I invited my team to select books we could all read together both for our enjoyment and for our collective education. One of the selections was How to Be an Antiracist (Ibram X. Kendi). It took only a few pages before I was frustrated with the book. Perhaps it is because I was reading it as an academic and felt it lacked sufficient depth in some critical areas. The treatment of what “racism” means was too shallow and dismissive of the entire history of the word. The complexities of power dynamics and how they change in different contexts were absent. The author overly complicated the simple definition of antiracism, which is “working against racism”, and seemed to give white people a pass by indicting Black people as also racist. Internalized racism is a Gordian knot in Black identity and deserves much more than being reduced to something equal to the anti-Black racism perpetrated by white people.

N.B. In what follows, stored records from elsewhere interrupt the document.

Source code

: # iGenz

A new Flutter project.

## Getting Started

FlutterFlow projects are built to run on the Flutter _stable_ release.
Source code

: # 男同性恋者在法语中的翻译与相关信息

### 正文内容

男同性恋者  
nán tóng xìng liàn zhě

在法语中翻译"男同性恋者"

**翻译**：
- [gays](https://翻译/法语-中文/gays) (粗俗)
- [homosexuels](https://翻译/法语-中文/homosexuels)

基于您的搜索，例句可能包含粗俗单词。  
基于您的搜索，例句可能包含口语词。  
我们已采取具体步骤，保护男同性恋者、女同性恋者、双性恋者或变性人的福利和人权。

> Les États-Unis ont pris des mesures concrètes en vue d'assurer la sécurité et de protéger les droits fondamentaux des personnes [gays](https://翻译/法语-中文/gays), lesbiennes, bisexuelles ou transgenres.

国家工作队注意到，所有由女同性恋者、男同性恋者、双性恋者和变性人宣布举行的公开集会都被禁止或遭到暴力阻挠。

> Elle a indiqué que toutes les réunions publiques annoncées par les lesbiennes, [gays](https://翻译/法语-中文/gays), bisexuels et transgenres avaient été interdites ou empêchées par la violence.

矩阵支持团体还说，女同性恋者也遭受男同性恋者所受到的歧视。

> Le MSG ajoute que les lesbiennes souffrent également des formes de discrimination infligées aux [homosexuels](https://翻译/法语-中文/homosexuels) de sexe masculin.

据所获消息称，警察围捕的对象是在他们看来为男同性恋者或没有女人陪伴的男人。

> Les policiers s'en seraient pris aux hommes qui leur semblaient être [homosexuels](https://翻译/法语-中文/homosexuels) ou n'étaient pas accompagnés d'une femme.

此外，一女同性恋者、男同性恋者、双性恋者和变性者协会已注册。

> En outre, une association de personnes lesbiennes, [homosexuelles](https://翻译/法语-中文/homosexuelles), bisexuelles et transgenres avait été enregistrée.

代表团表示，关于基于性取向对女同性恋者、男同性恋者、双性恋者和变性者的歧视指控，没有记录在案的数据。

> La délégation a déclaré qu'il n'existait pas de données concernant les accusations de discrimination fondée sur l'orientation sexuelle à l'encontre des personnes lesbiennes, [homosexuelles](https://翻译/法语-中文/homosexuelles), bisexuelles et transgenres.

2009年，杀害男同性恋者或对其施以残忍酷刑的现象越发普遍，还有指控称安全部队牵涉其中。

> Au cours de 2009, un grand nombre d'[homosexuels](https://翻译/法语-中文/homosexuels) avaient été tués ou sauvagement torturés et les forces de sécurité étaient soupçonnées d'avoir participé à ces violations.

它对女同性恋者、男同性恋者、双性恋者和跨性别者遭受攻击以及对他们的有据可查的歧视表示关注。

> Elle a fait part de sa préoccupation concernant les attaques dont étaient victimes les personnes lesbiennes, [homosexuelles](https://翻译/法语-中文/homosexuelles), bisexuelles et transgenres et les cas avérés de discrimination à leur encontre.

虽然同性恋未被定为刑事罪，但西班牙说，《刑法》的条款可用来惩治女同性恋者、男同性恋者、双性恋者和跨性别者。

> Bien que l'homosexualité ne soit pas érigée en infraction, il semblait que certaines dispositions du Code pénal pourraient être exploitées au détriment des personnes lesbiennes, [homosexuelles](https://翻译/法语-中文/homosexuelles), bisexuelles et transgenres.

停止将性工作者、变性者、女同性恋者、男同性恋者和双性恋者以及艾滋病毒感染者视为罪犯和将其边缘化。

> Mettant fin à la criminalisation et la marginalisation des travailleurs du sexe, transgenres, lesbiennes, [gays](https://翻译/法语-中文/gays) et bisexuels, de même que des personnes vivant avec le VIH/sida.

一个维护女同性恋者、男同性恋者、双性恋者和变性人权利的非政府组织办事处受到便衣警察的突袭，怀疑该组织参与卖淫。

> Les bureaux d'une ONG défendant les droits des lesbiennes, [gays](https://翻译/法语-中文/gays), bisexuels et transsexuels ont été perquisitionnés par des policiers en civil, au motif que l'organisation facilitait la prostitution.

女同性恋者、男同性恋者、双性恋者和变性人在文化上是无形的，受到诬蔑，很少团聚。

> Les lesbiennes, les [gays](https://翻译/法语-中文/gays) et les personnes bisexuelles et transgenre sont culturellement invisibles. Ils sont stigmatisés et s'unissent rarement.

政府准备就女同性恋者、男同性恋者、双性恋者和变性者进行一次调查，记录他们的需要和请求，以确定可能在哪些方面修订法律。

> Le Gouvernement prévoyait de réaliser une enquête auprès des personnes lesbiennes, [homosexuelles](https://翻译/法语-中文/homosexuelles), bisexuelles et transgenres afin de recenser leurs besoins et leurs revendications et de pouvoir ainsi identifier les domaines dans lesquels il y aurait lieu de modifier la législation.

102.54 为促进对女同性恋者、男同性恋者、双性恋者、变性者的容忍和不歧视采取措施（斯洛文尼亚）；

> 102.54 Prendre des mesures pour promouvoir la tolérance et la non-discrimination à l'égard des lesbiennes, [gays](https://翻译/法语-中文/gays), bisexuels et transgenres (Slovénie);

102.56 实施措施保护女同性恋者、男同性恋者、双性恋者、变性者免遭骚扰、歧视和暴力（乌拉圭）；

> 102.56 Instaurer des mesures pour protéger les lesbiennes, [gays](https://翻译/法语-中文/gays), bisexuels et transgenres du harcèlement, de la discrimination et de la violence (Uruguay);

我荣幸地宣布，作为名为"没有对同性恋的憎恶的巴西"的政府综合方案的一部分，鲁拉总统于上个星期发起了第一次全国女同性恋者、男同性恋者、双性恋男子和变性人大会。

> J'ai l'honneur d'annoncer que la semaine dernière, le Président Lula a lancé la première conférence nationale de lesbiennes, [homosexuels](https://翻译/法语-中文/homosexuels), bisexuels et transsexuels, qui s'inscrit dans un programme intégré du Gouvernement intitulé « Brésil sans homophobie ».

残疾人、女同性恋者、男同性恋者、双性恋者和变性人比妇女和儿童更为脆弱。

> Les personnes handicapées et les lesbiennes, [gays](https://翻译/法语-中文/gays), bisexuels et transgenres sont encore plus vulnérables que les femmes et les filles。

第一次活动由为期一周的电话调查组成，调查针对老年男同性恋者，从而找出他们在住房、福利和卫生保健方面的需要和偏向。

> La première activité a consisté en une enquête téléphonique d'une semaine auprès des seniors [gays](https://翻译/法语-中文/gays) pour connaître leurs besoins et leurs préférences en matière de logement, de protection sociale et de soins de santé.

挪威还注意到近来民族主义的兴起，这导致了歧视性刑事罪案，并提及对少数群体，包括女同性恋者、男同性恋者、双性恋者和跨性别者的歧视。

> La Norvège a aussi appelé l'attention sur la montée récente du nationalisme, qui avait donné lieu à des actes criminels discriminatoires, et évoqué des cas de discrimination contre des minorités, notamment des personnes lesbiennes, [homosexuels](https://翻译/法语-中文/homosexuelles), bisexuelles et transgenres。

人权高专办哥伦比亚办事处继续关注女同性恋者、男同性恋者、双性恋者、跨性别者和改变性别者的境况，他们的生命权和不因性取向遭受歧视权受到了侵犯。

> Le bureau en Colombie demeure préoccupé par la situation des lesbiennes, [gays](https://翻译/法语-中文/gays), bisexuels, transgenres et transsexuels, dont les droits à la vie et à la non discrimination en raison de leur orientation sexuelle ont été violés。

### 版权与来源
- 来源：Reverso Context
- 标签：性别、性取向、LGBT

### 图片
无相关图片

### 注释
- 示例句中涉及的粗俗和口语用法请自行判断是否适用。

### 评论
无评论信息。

That said, it was clear to me why the book became so popular among white people. I could see why it was the new adjective for every training associated with organizational climate and race issues. And I could understand why so many Black consultants took on the word. Most amusing has been the number of white consultants whose websites and materials boldly proclaim the antiracist nature of their services.
I can offer a similar critique of the letter shuffling around accessibility, diversity, equity, inclusion, justice, and [enter additional popular topics here]. I have participated in panels where speakers preface their statements with “Well, I define X as…” Depending on whom one has as a teacher or trainer, you may have very different definitions of these terms battling each other in your head. The lack of a clear definition of what seem like basic terms makes a fraught topic a dangerous one.
Critical race theory deserves a much longer treatment than what I can offer here, but I strongly recommend everyone take the time to learn how it simply presents the basic reality of the white supremacist core of U.S. institutions.
For marketing purposes, I have been encouraged to use acronyms and words like antiracism in my social media and interviews, on panel discussions, and in my writing. I resist it. And I am sure it has cost me.
Equity–race equity–is my choice
I talk about equity, more specifically I talk about race equity. I define it clearly as a social, political, and economic reality where a person’s identity, particularly their racial identity, has no bearing—positive or negative—on their life outcomes. It’s striking to have people question whether my work is genuinely rooted in race equity because I don’t use the popular terms or acronyms. But it happens more often than you might think in ways subtle and not.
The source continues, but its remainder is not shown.